Stored data
****
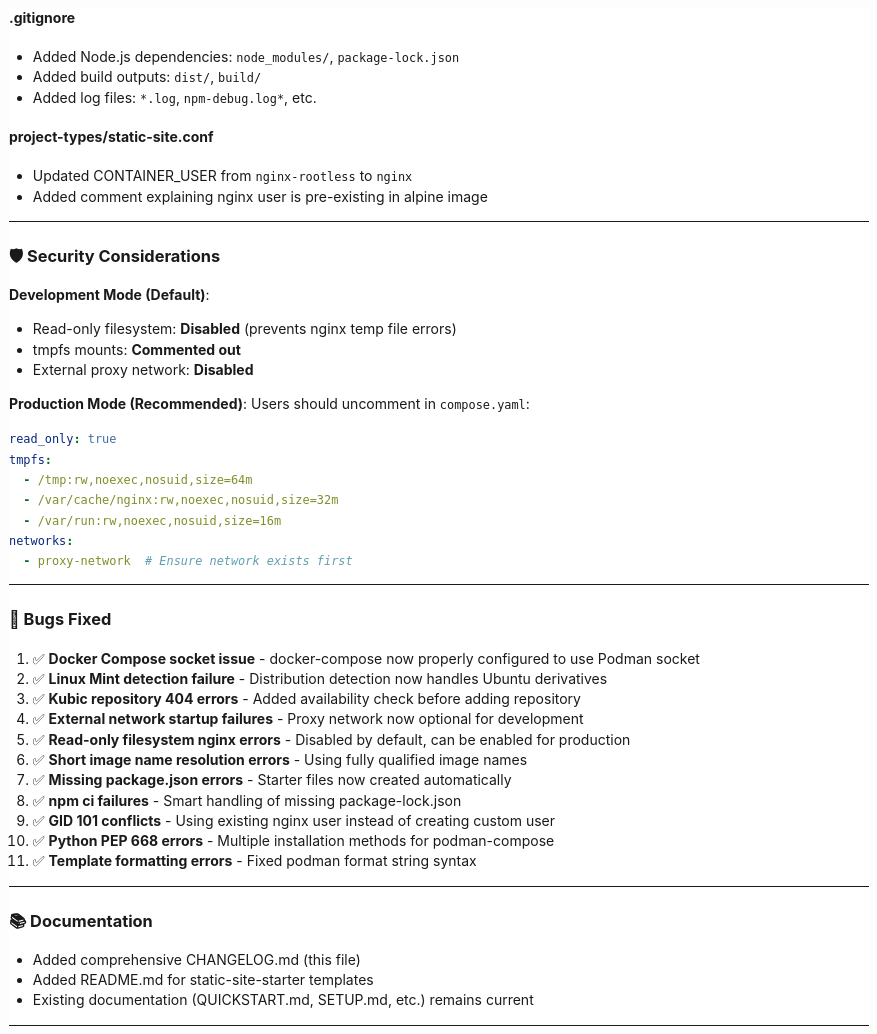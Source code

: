 #### .gitignore

- Added Node.js dependencies: `node_modules/`, `package-lock.json`
- Added build outputs: `dist/`, `build/`
- Added log files: `*.log`, `npm-debug.log*`, etc.

#### project-types/static-site.conf

- Updated CONTAINER_USER from `nginx-rootless` to `nginx`
- Added comment explaining nginx user is pre-existing in alpine image

---

### 🛡️ Security Considerations

**Development Mode (Default)**:

- Read-only filesystem: **Disabled** (prevents nginx temp file errors)
- tmpfs mounts: **Commented out**
- External proxy network: **Disabled**

**Production Mode (Recommended)**:
Users should uncomment in `compose.yaml`:

```yaml
read_only: true
tmpfs:
  - /tmp:rw,noexec,nosuid,size=64m
  - /var/cache/nginx:rw,noexec,nosuid,size=32m
  - /var/run:rw,noexec,nosuid,size=16m
networks:
  - proxy-network  # Ensure network exists first
```

---

### 🐛 Bugs Fixed

1. ✅ **Docker Compose socket issue** - docker-compose now properly configured to use Podman socket
2. ✅ **Linux Mint detection failure** - Distribution detection now handles Ubuntu derivatives
3. ✅ **Kubic repository 404 errors** - Added availability check before adding repository
4. ✅ **External network startup failures** - Proxy network now optional for development
5. ✅ **Read-only filesystem nginx errors** - Disabled by default, can be enabled for production
6. ✅ **Short image name resolution errors** - Using fully qualified image names
7. ✅ **Missing package.json errors** - Starter files now created automatically
8. ✅ **npm ci failures** - Smart handling of missing package-lock.json
9. ✅ **GID 101 conflicts** - Using existing nginx user instead of creating custom user
10. ✅ **Python PEP 668 errors** - Multiple installation methods for podman-compose
11. ✅ **Template formatting errors** - Fixed podman format string syntax

---

### 📚 Documentation

- Added comprehensive CHANGELOG.md (this file)
- Added README.md for static-site-starter templates
- Existing documentation (QUICKSTART.md, SETUP.md, etc.) remains current

---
****
• Description of the task: Look through the records and gather each line with the word "json".

• Task solution:
- Added Node.js dependencies: `node_modules/`, `package-lock.json`
7. ✅ **Missing package.json errors** - Starter files now created automatically
8. ✅ **npm ci failures** - Smart handling of missing package-lock.json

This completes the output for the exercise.